Nov 05, 2025 - 10:08 am GMT+3
A scene from "My Dearest."
A scene from "My Dearest."
by Melda Civelek Nov 05, 2025 10:08 am

Amid the ruins of war and memory, 'My Dearest' reveals love not as escape, but as the last frontier of conscience; where to love is to remember and to remember is to endure

In the pale dawn of war, where smoke veils the sky like a heavy shroud and the soil is darkened by human blood, "My Dearest" stages not only the longing between two souls but also the existential memory of a nation’s resistance. Set in the late 17th century under the shadow of the Qing invasion, the series transforms the fragile structure of Joseon society into a psycho-sociological mirror through personal tragedies. The love it portrays is not a mere romantic sentiment – it becomes a strategy for preserving one’s identity, conscience and search for meaning amid historical destruction.

The narrative abandons the familiar linear structure of conventional romance and internalizes the temporal fractures of war, exile and survival. Its episodic rhythm – oscillating between remembering and forgetting – forces characters to confront their past traumas in their present choices. In this sense, the plot is a “psychological map of time:” the shadows of the past intervene, both implicitly and explicitly, in the decision-making of its characters. As the story unfolds, small gestures, glances and silences – deliberately placed by the writer and director – become illuminating; for in "My Dearest," the true carrier of meaning lies not in monologues but in the intermittent silences where inner conflicts surface.

The drama, while recounting a historical conflict, constructs a psychological cartography of love, loyalty, national identity and existential endurance. Starring Namkoong Min (Jang Hyun) and Ahn Eun-jin (Yoo Gil Chae), the series transforms their unreachable lives into symbols of both personal fate and collective sorrow. Its visual precision and poetic dialogue elevate "My Dearest" into one of the most artistically and thematically distinguished works in Korean television.
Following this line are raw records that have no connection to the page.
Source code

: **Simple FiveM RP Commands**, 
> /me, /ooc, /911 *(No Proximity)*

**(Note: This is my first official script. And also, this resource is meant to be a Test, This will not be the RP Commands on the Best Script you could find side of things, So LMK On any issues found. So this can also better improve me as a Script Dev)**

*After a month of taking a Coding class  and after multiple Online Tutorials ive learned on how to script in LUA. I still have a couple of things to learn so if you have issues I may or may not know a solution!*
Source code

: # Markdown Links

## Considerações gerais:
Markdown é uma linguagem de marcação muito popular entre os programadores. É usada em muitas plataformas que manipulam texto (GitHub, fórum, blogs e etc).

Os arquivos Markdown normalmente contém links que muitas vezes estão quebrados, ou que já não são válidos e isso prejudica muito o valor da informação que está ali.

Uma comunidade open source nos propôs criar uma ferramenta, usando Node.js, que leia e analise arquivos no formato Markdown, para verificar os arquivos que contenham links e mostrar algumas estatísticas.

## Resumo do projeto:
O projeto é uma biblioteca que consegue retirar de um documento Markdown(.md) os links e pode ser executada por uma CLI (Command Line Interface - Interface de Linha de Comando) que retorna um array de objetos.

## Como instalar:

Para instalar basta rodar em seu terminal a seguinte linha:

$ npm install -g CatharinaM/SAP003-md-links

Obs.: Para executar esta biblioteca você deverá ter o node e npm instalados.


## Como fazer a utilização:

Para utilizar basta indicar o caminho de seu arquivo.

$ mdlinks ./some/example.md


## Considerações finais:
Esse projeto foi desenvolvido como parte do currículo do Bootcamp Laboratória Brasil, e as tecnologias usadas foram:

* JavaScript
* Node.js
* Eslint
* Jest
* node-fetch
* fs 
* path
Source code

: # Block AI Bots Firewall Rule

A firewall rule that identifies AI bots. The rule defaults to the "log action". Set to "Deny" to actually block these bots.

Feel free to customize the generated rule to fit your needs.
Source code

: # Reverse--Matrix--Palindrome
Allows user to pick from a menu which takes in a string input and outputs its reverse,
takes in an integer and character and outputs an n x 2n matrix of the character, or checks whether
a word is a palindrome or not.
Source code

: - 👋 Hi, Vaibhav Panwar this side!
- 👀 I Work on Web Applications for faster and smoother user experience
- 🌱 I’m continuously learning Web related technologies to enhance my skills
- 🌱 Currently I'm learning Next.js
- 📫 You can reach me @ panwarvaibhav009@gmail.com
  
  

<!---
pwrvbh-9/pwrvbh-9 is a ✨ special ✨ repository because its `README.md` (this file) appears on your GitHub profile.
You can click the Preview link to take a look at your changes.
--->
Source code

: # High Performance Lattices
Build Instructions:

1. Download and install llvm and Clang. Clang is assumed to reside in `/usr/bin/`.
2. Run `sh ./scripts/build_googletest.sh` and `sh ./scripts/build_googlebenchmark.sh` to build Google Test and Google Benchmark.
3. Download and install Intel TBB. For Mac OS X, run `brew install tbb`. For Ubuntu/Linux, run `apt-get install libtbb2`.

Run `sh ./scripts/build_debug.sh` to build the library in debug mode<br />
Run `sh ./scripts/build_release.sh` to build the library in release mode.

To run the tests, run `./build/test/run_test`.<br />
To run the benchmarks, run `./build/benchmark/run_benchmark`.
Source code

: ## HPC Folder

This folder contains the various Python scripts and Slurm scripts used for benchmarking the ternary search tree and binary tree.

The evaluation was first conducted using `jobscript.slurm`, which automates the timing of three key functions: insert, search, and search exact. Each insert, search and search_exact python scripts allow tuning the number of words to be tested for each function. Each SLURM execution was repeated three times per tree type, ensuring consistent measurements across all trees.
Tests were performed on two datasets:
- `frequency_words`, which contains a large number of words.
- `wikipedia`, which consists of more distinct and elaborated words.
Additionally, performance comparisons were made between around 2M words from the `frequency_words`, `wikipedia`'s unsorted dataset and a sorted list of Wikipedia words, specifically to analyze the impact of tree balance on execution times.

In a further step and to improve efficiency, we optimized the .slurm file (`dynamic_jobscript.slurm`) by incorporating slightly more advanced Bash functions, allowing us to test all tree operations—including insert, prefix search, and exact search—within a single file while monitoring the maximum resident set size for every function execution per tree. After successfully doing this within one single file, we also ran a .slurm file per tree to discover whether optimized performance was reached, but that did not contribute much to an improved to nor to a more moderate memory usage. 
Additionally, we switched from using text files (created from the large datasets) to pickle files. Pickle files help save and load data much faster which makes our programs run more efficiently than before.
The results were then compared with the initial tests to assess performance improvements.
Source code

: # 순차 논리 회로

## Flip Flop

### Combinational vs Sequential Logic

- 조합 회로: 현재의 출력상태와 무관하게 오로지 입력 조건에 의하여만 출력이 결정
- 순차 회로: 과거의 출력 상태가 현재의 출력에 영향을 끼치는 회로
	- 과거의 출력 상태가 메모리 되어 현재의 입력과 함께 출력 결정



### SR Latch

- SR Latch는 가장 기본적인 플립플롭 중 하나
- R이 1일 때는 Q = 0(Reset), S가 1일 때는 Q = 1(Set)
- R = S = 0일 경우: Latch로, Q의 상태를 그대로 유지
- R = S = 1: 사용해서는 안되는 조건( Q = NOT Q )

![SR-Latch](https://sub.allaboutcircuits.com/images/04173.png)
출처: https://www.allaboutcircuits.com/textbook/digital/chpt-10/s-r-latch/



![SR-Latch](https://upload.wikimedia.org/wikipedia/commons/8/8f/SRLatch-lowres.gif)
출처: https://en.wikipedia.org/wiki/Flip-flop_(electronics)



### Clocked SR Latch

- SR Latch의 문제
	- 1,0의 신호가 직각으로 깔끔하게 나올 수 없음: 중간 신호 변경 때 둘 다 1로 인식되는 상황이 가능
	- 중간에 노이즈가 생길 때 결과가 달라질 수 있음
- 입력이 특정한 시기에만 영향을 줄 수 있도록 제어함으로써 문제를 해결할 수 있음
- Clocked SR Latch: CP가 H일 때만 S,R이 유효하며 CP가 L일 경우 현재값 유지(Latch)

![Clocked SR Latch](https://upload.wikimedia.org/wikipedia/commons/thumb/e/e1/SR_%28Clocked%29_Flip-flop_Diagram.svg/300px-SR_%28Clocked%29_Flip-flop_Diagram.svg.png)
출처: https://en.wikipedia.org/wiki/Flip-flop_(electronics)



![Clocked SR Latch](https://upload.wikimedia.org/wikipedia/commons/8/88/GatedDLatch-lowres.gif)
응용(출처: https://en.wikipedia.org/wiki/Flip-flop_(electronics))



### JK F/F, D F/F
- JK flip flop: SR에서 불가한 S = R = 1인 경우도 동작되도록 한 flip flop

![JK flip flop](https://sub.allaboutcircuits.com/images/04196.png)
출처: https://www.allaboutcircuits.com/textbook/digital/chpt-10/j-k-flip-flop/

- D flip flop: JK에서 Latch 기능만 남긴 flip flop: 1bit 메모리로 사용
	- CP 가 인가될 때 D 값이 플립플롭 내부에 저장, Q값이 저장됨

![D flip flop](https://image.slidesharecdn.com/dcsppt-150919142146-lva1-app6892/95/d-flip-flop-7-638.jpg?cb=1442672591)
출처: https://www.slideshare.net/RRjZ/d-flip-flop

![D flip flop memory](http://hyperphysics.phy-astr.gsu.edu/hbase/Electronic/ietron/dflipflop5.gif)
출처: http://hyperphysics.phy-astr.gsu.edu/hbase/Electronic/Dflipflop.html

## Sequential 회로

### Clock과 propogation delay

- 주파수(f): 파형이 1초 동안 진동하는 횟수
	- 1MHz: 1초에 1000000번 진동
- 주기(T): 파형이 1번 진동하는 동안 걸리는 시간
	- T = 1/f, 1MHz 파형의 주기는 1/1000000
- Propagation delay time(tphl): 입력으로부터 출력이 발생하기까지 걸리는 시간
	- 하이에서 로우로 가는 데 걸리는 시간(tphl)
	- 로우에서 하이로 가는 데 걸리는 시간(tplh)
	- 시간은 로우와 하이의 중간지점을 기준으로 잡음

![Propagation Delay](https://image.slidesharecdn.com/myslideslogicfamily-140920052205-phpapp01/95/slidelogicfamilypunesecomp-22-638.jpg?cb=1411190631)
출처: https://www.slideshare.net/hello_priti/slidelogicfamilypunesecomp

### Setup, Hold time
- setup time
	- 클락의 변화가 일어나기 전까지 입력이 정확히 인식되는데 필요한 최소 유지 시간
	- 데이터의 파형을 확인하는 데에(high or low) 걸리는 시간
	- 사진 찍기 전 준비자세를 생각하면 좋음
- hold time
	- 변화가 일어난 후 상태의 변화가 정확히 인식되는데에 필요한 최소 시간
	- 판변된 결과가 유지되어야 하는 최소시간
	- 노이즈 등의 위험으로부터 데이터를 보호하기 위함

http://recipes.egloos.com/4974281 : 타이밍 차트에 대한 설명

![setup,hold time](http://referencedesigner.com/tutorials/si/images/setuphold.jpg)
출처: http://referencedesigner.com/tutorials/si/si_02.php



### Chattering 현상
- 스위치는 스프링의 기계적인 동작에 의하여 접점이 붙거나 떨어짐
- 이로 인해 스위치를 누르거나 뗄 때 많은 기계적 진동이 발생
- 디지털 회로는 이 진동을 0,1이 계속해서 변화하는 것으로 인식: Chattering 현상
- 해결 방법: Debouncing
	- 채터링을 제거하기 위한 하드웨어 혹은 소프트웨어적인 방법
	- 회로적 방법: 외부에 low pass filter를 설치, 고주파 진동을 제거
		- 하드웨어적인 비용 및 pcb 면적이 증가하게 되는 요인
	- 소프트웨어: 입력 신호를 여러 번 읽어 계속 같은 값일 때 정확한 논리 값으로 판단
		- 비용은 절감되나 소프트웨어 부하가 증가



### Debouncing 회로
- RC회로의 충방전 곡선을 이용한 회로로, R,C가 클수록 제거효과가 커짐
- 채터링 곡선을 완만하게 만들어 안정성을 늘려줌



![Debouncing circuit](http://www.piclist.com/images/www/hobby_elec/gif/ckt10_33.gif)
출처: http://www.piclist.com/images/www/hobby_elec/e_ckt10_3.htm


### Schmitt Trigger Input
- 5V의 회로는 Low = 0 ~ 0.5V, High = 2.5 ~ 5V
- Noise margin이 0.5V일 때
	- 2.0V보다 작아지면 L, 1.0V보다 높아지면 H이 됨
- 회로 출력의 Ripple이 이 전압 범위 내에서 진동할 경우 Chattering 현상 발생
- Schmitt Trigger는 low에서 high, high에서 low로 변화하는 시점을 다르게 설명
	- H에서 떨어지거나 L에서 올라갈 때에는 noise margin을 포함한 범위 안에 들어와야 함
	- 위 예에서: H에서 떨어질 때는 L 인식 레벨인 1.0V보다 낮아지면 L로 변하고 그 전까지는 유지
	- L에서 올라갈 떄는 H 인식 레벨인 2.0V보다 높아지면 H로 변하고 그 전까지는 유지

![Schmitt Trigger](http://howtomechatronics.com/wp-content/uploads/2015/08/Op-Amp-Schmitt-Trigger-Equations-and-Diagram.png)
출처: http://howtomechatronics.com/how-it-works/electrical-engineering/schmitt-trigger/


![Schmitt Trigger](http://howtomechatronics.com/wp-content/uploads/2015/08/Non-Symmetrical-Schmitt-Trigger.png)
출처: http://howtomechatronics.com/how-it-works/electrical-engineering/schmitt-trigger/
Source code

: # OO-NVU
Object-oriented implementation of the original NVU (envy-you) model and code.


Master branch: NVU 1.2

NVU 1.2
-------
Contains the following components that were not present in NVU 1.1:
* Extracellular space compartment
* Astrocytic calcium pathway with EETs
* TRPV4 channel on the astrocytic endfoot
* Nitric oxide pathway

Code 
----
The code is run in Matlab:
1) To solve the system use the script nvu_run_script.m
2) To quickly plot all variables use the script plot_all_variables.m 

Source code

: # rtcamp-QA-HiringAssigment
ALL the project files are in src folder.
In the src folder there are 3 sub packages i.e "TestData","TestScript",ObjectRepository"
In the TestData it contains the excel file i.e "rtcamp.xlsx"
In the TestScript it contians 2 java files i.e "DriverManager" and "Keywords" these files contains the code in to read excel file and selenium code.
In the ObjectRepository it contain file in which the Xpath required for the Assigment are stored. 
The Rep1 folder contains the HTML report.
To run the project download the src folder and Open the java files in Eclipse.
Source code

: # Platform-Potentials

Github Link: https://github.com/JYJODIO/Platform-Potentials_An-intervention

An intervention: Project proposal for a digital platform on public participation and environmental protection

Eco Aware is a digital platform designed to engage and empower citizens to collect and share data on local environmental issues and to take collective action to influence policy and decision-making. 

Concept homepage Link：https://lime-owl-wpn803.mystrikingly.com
Memory, time, defiant instincts

In the pale morning of war, where smoke covers the heavens and blood stains the earth, "My Dearest" becomes a stage upon which not only two people’s longing but a nation’s collective memory unfolds. It redefines love – not as a decorative romantic motif, but as an act of self-preservation, a way to protect one’s identity, faith and conscience amid ruin. Jang Hyun’s hidden reckoning with his past and Yoo Gil Chae’s resistance between pride and affection reflect both personal trauma and collective memory. Through this dialogue between individual emotion and social identity, "My Dearest" reminds us that even in humanity’s darkest hour, to love is to resist.

A scene from 'My Dearest.'
A scene from "My Dearest."

Jang Hyun’s silence, filled with unresolved reckonings, becomes a symbol of both personal trauma and a suppressed national conscience. His emotional detachment is a survival mechanism – his calm expression the quiet manifestation of war’s deforming effect on the soul. In contrast, Yoo Gil Chae embodies a woman confined by patriarchal order, waging a war between love and dignity, sacrifice and selfhood. Her transformation is not merely personal maturation but a process of historical subjectivity; an emergence into agency.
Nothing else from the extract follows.